### AVAILABLE RECORDS ###

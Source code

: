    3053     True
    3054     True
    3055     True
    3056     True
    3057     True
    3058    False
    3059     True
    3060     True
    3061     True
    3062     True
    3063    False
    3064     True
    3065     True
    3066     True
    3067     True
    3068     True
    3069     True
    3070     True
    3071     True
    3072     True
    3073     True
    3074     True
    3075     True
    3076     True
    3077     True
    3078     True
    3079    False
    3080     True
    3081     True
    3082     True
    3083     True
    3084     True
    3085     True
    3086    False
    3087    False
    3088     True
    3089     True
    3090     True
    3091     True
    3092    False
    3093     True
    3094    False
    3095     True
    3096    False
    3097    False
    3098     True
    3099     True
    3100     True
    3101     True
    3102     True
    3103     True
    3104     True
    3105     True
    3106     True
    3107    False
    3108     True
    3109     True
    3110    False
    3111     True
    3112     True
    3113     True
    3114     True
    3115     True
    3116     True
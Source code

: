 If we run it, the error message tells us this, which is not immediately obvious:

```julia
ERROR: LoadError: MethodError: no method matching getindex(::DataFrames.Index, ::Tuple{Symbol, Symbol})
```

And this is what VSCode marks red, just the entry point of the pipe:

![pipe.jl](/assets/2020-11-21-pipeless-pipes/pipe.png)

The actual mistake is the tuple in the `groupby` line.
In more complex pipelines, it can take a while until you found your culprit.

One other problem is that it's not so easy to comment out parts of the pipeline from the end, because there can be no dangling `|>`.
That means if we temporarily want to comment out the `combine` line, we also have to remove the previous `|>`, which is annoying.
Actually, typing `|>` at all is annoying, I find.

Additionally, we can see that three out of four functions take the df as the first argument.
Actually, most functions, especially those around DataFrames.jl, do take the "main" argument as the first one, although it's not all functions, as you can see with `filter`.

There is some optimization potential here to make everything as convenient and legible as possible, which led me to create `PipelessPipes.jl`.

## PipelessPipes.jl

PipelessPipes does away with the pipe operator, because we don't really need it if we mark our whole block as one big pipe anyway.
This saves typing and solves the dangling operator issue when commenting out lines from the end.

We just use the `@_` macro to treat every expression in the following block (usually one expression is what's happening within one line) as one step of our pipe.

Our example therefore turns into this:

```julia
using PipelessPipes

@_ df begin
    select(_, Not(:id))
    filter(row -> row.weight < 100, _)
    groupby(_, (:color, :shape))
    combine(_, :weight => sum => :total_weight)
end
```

###

## ACTION ITEM
From the records above, copy out the line with "run it, the", the line with "And this is", and every line between them, word for word.

## RESULT FOR THIS TASK
: If we run it, the error message tells us this, which is not immediately obvious:

```julia
ERROR: LoadError: MethodError: no method matching getindex(::DataFrames.Index, ::Tuple{Symbol, Symbol})
```

And this is what VSCode marks red, just the entry point of the pipe:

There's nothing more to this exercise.